▶ Extracted data:
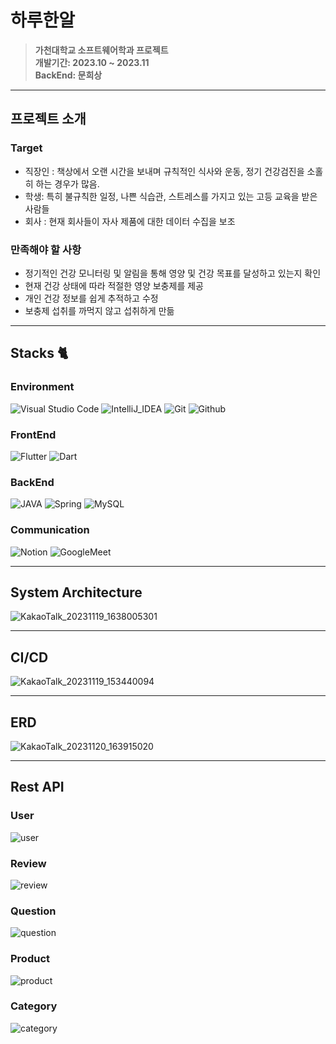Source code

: # 하루한알
> **가천대학교 소프트웨어학과 프로젝트** <br/> **개발기간: 2023.10 ~ 2023.11** <br/> **BackEnd: 문희상**

---

## 프로젝트 소개
### Target

- 직장인 : 책상에서 오랜 시간을 보내며 규칙적인 식사와 운동, 정기 건강검진을 소홀히 하는 경우가 많음.
- 학생: 특히 불규칙한 일정, 나쁜 식습관, 스트레스를 가지고 있는 고등 교육을 받은 사람들
- 회사 : 현재 회사들이 자사 제품에 대한 데이터 수집을 보조

### 만족해야 할 사항

- 정기적인 건강 모니터링 및 알림을 통해 영양 및 건강 목표를 달성하고 있는지 확인
- 현재 건강 상태에 따라 적절한 영양 보충제를 제공
- 개인 건강 정보를 쉽게 추적하고 수정
- 보충제 섭취를 까먹지 않고 섭취하게 만듦

---

## Stacks 🐈

### Environment
![Visual Studio Code](https://img.shields.io/badge/Visual%20Studio%20Code-007ACC?style=for-the-badge&logo=Visual%20Studio%20Code&logoColor=white)
![IntelliJ_IDEA](	https://img.shields.io/badge/IntelliJ_IDEA-000000.svg?style=for-the-badge&logo=intellij-idea&logoColor=white)
![Git](https://img.shields.io/badge/Git-F05032?style=for-the-badge&logo=Git&logoColor=white)
![Github](https://img.shields.io/badge/GitHub-181717?style=for-the-badge&logo=GitHub&logoColor=white)

### FrontEnd
![Flutter](https://img.shields.io/badge/Flutter-02569B?style=for-the-badge&logo=flutter&logoColor=white)
![Dart](https://img.shields.io/badge/Dart-0175C2?style=for-the-badge&logo=dart&logoColor=white)

### BackEnd
![JAVA](https://img.shields.io/badge/Java-ED8B00?style=for-the-badge&logo=openjdk&logoColor=white)
![Spring](https://img.shields.io/badge/Spring-6DB33F?style=for-the-badge&logo=spring&logoColor=white)
![MySQL](https://img.shields.io/badge/MySQL-005C84?style=for-the-badge&logo=mysql&logoColor=white)

### Communication
![Notion](https://img.shields.io/badge/Notion-000000?style=for-the-badge&logo=Notion&logoColor=white)
![GoogleMeet](https://img.shields.io/badge/GoogleMeet-00897B?style=for-the-badge&logo=Google%20Meet&logoColor=white)

---

## System Architecture
![KakaoTalk_20231119_1638005301](https://github.com/Haru-Hanal/BackEnd/assets/118061713/1aa8268b-6900-49d4-a0c9-c701eba5e6d4)

---

## CI/CD
![KakaoTalk_20231119_153440094](https://github.com/Haru-Hanal/BackEnd/assets/118061713/35ace9cd-dbfa-4da7-bf33-0c6bedf400d2)

---

## ERD
![KakaoTalk_20231120_163915020](https://github.com/Haru-Hanal/BackEnd/assets/118061713/1ff5696f-f6cd-48b7-a1ac-e9c536b98688)

---

## Rest API

### User
![user](https://github.com/Haru-Hanal/BackEnd/assets/118061713/83f8314b-77dd-4826-8064-3ffce890a96b)

### Review
![review](https://github.com/Haru-Hanal/BackEnd/assets/118061713/43311df3-59b7-4e8d-a7f7-5e97c1739033)

### Question
![question](https://github.com/Haru-Hanal/BackEnd/assets/118061713/ce61400a-66e4-454f-8cea-bf253b9b8cc5)

### Product
![product](https://github.com/Haru-Hanal/BackEnd/assets/118061713/f01169a2-546b-4944-97f4-1af8f06e67fd)

### Category
![category](https://github.com/Haru-Hanal/BackEnd/assets/118061713/c5fd053e-8dd5-4586-ab53-fcc82ae2ae6c)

▶ Instructions to follow: For this listing, copy out every line that includes the word "badge".

▶ Solution below:
![Visual Studio Code](https://img.shields.io/badge/Visual%20Studio%20Code-007ACC?style=for-the-badge&logo=Visual%20Studio%20Code&logoColor=white)
![IntelliJ_IDEA](	https://img.shields.io/badge/IntelliJ_IDEA-000000.svg?style=for-the-badge&logo=intellij-idea&logoColor=white)
![Git](https://img.shields.io/badge/Git-F05032?style=for-the-badge&logo=Git&logoColor=white)
![Github](https://img.shields.io/badge/GitHub-181717?style=for-the-badge&logo=GitHub&logoColor=white)
![Flutter](https://img.shields.io/badge/Flutter-02569B?style=for-the-badge&logo=flutter&logoColor=white)
![Dart](https://img.shields.io/badge/Dart-0175C2?style=for-the-badge&logo=dart&logoColor=white)
![JAVA](https://img.shields.io/badge/Java-ED8B00?style=for-the-badge&logo=openjdk&logoColor=white)
![Spring](https://img.shields.io/badge/Spring-6DB33F?style=for-the-badge&logo=spring&logoColor=white)
![MySQL](https://img.shields.io/badge/MySQL-005C84?style=for-the-badge&logo=mysql&logoColor=white)
![Notion](https://img.shields.io/badge/Notion-000000?style=for-the-badge&logo=Notion&logoColor=white)
![GoogleMeet](https://img.shields.io/badge/GoogleMeet-00897B?style=for-the-badge&logo=Google%20Meet&logoColor=white)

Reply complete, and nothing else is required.